Data for this task START

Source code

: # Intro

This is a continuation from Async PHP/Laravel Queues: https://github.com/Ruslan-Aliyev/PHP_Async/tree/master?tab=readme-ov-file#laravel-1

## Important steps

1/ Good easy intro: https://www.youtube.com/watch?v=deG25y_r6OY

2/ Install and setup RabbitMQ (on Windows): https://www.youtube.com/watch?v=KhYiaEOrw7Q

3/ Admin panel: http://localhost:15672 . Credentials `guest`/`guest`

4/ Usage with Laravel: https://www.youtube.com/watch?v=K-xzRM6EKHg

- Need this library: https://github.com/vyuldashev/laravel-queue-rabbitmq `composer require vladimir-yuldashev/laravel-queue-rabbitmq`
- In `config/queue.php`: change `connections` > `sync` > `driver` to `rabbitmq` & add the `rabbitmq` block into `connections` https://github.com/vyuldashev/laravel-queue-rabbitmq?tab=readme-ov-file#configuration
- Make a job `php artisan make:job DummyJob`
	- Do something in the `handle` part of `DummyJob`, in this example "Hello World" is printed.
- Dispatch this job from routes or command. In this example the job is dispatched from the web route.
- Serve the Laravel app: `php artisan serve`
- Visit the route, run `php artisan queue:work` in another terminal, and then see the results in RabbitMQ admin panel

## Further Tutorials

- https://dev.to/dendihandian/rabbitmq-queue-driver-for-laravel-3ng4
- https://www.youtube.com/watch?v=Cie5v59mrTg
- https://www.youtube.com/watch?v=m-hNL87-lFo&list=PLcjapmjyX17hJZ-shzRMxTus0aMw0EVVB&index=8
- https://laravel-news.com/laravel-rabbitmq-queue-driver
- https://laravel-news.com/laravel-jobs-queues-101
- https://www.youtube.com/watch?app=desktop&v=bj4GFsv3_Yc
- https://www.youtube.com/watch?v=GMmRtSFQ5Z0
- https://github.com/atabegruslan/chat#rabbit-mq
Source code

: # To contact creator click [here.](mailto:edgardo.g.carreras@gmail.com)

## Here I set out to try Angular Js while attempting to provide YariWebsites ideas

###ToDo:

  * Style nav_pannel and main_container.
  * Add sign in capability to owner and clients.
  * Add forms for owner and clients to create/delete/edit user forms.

Data for this task END

What this task involves: Show the lines of the material that contain the word "from".

Exercise answer:
This is a continuation from Async PHP/Laravel Queues: https://github.com/Ruslan-Aliyev/PHP_Async/tree/master?tab=readme-ov-file#laravel-1
- Dispatch this job from routes or command. In this example the job is dispatched from the web route.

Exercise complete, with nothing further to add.